[Plain-text document sources]
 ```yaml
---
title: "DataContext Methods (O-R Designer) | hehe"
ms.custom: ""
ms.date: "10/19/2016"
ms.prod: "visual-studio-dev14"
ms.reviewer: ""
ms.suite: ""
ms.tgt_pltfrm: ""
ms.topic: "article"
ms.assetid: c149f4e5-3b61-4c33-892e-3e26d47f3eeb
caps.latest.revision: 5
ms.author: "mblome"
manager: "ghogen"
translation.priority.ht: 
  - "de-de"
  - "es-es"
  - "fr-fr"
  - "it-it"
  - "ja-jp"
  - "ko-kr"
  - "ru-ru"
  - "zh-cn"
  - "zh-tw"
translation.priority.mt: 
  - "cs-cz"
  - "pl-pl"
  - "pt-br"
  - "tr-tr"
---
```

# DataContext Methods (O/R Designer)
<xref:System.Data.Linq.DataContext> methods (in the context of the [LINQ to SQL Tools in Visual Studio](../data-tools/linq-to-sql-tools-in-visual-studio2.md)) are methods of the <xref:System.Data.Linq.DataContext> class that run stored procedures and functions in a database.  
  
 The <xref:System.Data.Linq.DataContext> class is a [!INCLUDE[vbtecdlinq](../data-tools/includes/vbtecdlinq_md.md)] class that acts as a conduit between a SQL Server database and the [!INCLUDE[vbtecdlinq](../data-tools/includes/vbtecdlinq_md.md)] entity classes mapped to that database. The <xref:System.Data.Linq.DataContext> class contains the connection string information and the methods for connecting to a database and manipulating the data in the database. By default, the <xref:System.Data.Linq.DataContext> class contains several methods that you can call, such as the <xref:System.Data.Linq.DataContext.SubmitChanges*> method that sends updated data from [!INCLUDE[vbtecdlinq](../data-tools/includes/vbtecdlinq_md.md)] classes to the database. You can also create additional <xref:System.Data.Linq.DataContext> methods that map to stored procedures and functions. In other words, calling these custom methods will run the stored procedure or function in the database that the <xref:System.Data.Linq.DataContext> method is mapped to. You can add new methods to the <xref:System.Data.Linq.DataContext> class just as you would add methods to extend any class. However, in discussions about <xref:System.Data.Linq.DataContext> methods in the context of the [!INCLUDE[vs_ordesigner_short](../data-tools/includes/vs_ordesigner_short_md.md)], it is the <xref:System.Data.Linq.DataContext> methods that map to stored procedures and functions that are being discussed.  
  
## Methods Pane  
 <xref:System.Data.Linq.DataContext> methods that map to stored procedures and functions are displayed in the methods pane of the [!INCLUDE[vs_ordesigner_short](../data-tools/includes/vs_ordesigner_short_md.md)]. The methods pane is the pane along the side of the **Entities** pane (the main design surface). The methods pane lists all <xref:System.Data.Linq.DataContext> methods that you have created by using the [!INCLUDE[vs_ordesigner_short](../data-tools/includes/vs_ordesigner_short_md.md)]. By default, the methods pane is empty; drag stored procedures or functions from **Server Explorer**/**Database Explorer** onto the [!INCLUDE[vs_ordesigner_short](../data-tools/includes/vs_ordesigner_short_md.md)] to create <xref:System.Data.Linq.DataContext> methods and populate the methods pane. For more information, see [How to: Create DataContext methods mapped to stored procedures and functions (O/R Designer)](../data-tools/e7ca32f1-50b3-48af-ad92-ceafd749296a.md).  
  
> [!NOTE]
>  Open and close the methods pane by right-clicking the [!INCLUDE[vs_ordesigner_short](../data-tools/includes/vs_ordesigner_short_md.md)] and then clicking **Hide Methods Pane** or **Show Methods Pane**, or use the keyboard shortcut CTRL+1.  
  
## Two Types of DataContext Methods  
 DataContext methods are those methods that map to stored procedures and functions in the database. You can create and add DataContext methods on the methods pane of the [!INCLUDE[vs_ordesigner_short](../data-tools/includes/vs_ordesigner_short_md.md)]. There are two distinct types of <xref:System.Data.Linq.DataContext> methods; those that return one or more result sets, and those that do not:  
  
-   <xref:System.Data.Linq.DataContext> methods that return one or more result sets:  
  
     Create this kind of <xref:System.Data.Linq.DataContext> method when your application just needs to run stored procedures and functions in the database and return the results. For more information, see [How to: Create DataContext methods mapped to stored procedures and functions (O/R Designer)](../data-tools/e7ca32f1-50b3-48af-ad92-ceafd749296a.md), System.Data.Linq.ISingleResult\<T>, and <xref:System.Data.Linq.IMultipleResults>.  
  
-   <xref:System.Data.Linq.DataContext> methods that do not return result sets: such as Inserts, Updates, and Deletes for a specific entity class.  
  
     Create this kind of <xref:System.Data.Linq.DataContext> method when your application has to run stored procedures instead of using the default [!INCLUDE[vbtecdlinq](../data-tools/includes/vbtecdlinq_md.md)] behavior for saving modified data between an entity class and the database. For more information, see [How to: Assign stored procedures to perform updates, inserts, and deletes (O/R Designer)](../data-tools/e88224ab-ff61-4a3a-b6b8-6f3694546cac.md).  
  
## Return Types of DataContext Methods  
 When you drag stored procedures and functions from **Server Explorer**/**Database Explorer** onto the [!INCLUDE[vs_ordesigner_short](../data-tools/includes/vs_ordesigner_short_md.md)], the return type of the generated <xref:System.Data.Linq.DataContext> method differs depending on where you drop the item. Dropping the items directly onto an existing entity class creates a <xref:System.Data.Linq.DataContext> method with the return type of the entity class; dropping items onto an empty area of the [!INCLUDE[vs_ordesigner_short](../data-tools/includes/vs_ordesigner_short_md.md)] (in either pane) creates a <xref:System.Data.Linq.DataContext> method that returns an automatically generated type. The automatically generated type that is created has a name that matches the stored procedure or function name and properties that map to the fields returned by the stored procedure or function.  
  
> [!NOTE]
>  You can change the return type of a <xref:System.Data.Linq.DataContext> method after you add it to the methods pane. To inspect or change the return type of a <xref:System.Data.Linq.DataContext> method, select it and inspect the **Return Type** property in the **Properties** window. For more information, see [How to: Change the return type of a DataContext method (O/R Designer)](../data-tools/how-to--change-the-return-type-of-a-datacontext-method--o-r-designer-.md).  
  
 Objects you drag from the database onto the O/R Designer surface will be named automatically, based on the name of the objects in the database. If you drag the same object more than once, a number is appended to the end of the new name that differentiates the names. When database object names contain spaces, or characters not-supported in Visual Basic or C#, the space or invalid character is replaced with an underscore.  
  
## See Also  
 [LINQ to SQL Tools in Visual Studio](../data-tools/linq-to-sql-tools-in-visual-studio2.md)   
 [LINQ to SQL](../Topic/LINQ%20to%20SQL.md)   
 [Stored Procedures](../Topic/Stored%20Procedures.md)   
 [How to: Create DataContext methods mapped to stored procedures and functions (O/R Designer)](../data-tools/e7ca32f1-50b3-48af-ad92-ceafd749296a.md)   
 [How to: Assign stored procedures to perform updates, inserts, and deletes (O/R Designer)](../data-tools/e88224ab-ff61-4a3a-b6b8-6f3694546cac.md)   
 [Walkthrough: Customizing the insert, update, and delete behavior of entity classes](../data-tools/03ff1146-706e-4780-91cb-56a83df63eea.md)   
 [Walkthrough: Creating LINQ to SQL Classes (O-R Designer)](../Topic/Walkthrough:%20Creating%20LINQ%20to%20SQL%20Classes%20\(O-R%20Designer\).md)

* _WORK TO BE COMPLETED_
I'd like the lines above from the one with "and functions are" up to and including the one with "your application just" copied exactly, with no other lines.

* _SOLVED EXERCISE_
 <xref:System.Data.Linq.DataContext> methods that map to stored procedures and functions are displayed in the methods pane of the [!INCLUDE[vs_ordesigner_short](../data-tools/includes/vs_ordesigner_short_md.md)]. The methods pane is the pane along the side of the **Entities** pane (the main design surface). The methods pane lists all <xref:System.Data.Linq.DataContext> methods that you have created by using the [!INCLUDE[vs_ordesigner_short](../data-tools/includes/vs_ordesigner_short_md.md)]. By default, the methods pane is empty; drag stored procedures or functions from **Server Explorer**/**Database Explorer** onto the [!INCLUDE[vs_ordesigner_short](../data-tools/includes/vs_ordesigner_short_md.md)] to create <xref:System.Data.Linq.DataContext> methods and populate the methods pane. For more information, see [How to: Create DataContext methods mapped to stored procedures and functions (O/R Designer)](../data-tools/e7ca32f1-50b3-48af-ad92-ceafd749296a.md).  
  
> [!NOTE]
>  Open and close the methods pane by right-clicking the [!INCLUDE[vs_ordesigner_short](../data-tools/includes/vs_ordesigner_short_md.md)] and then clicking **Hide Methods Pane** or **Show Methods Pane**, or use the keyboard shortcut CTRL+1.  
  
## Two Types of DataContext Methods  
 DataContext methods are those methods that map to stored procedures and functions in the database. You can create and add DataContext methods on the methods pane of the [!INCLUDE[vs_ordesigner_short](../data-tools/includes/vs_ordesigner_short_md.md)]. There are two distinct types of <xref:System.Data.Linq.DataContext> methods; those that return one or more result sets, and those that do not:  
  
-   <xref:System.Data.Linq.DataContext> methods that return one or more result sets:  
  
     Create this kind of <xref:System.Data.Linq.DataContext> method when your application just needs to run stored procedures and functions in the database and return the results. For more information, see [How to: Create DataContext methods mapped to stored procedures and functions (O/R Designer)](../data-tools/e7ca32f1-50b3-48af-ad92-ceafd749296a.md), System.Data.Linq.ISingleResult\<T>, and <xref:System.Data.Linq.IMultipleResults>.  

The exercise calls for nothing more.